WHAT YOU NEED TO DO - Output each entry verbatim. Leave the images out.

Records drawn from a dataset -
━━━━━━━━━━━━━━━━
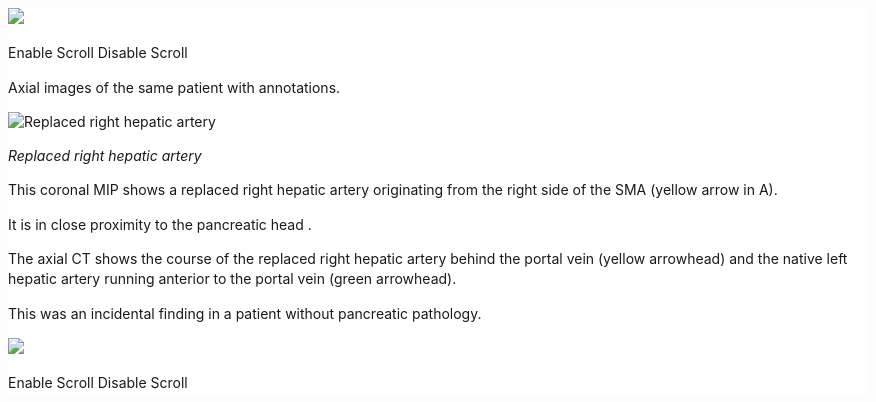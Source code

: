 




![](/assets/scroll-axiaal-rha.037.jpeg)

Enable Scroll
Disable Scroll















Axial images of the same patient with annotations.








![Replaced right hepatic artery](/img/containers/main/./1-vasc-a.jpg/7f466d9db5b1e77e8d7ed0a1cbb36857.jpg)

*Replaced right hepatic artery*



This coronal MIP shows a replaced right hepatic artery originating from the right side of the SMA (yellow arrow in A). 

It is in close proximity to the pancreatic head . 

The axial CT shows the course of the replaced right hepatic artery behind the portal vein (yellow arrowhead) and the native left hepatic artery running anterior to the portal vein (green arrowhead).

This was an incidental finding in a patient without pancreatic pathology.









![](/assets/scroll-coronaal-rha.002.jpeg)

Enable Scroll
Disable Scroll
















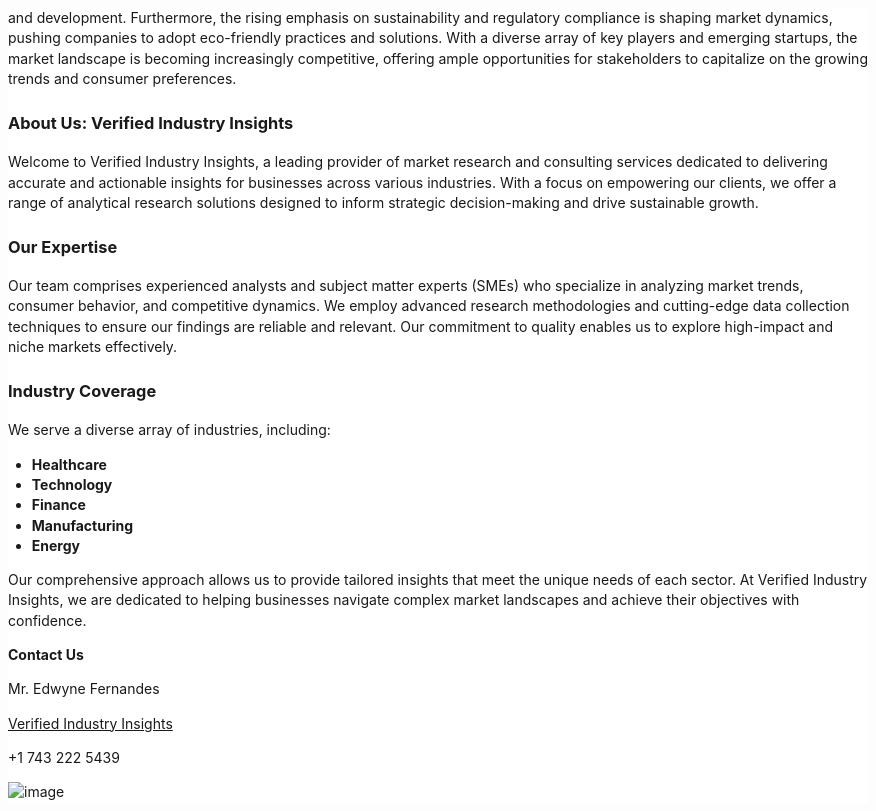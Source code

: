 and development. Furthermore, the rising emphasis on sustainability and regulatory compliance is shaping market dynamics, pushing companies to adopt eco-friendly practices and solutions. With a diverse array of key players and emerging startups, the market landscape is becoming increasingly competitive, offering ample opportunities for stakeholders to capitalize on the growing trends and consumer preferences.</p><h3>About Us: Verified Industry Insights</h3><p>Welcome to Verified Industry Insights, a leading provider of market research and consulting services dedicated to delivering accurate and actionable insights for businesses across various industries. With a focus on empowering our clients, we offer a range of analytical research solutions designed to inform strategic decision-making and drive sustainable growth.</p><h3>Our Expertise</h3><p>Our team comprises experienced analysts and subject matter experts (SMEs) who specialize in analyzing market trends, consumer behavior, and competitive dynamics. We employ advanced research methodologies and cutting-edge data collection techniques to ensure our findings are reliable and relevant. Our commitment to quality enables us to explore high-impact and niche markets effectively.</p><h3>Industry Coverage</h3><p>We serve a diverse array of industries, including:</p><ul><li><strong>Healthcare</strong></li><li><strong>Technology</strong></li><li><strong>Finance</strong></li><li><strong>Manufacturing</strong></li><li><strong>Energy</strong></li></ul><p>Our comprehensive approach allows us to provide tailored insights that meet the unique needs of each sector. At Verified Industry Insights, we are dedicated to helping businesses navigate complex market landscapes and achieve their objectives with confidence.</p><p><strong>Contact Us</strong></p><p>Mr. Edwyne Fernandes</p><p><a href="https://www.verifiedindustryinsights.com/">Verified Industry Insights</a></p><p>+1 743 222 5439</p>
![image](https://github.com/user-attachments/assets/b3cae59d-9cc4-4fd6-9ebc-b04f0de61529)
━━━━━━━━━━━━━━━━
RESPONSE TO THE TASK -
Source code

: 




![](/assets/scroll-axiaal-rha.037.jpeg)

Enable Scroll
Disable Scroll















Axial images of the same patient with annotations.








![Replaced right hepatic artery](/img/containers/main/./1-vasc-a.jpg/7f466d9db5b1e77e8d7ed0a1cbb36857.jpg)

*Replaced right hepatic artery*



This coronal MIP shows a replaced right hepatic artery originating from the right side of the SMA (yellow arrow in A). 

It is in close proximity to the pancreatic head . 

The axial CT shows the course of the replaced right hepatic artery behind the portal vein (yellow arrowhead) and the native left hepatic artery running anterior to the portal vein (green arrowhead).

This was an incidental finding in a patient without pancreatic pathology.









![](/assets/scroll-coronaal-rha.002.jpeg)

Enable Scroll
Disable Scroll
















Source code

: and development. Furthermore, the rising emphasis on sustainability and regulatory compliance is shaping market dynamics, pushing companies to adopt eco-friendly practices and solutions. With a diverse array of key players and emerging startups, the market landscape is becoming increasingly competitive, offering ample opportunities for stakeholders to capitalize on the growing trends and consumer preferences.</p><h3>About Us: Verified Industry Insights</h3><p>Welcome to Verified Industry Insights, a leading provider of market research and consulting services dedicated to delivering accurate and actionable insights for businesses across various industries. With a focus on empowering our clients, we offer a range of analytical research solutions designed to inform strategic decision-making and drive sustainable growth.</p><h3>Our Expertise</h3><p>Our team comprises experienced analysts and subject matter experts (SMEs) who specialize in analyzing market trends, consumer behavior, and competitive dynamics. We employ advanced research methodologies and cutting-edge data collection techniques to ensure our findings are reliable and relevant. Our commitment to quality enables us to explore high-impact and niche markets effectively.</p><h3>Industry Coverage</h3><p>We serve a diverse array of industries, including:</p><ul><li><strong>Healthcare</strong></li><li><strong>Technology</strong></li><li><strong>Finance</strong></li><li><strong>Manufacturing</strong></li><li><strong>Energy</strong></li></ul><p>Our comprehensive approach allows us to provide tailored insights that meet the unique needs of each sector. At Verified Industry Insights, we are dedicated to helping businesses navigate complex market landscapes and achieve their objectives with confidence.</p><p><strong>Contact Us</strong></p><p>Mr. Edwyne Fernandes</p><p><a href="https://www.verifiedindustryinsights.com/">Verified Industry Insights</a></p><p>+1 743 222 5439</p>
![image](https://github.com/user-attachments/assets/b3cae59d-9cc4-4fd6-9ebc-b04f0de61529)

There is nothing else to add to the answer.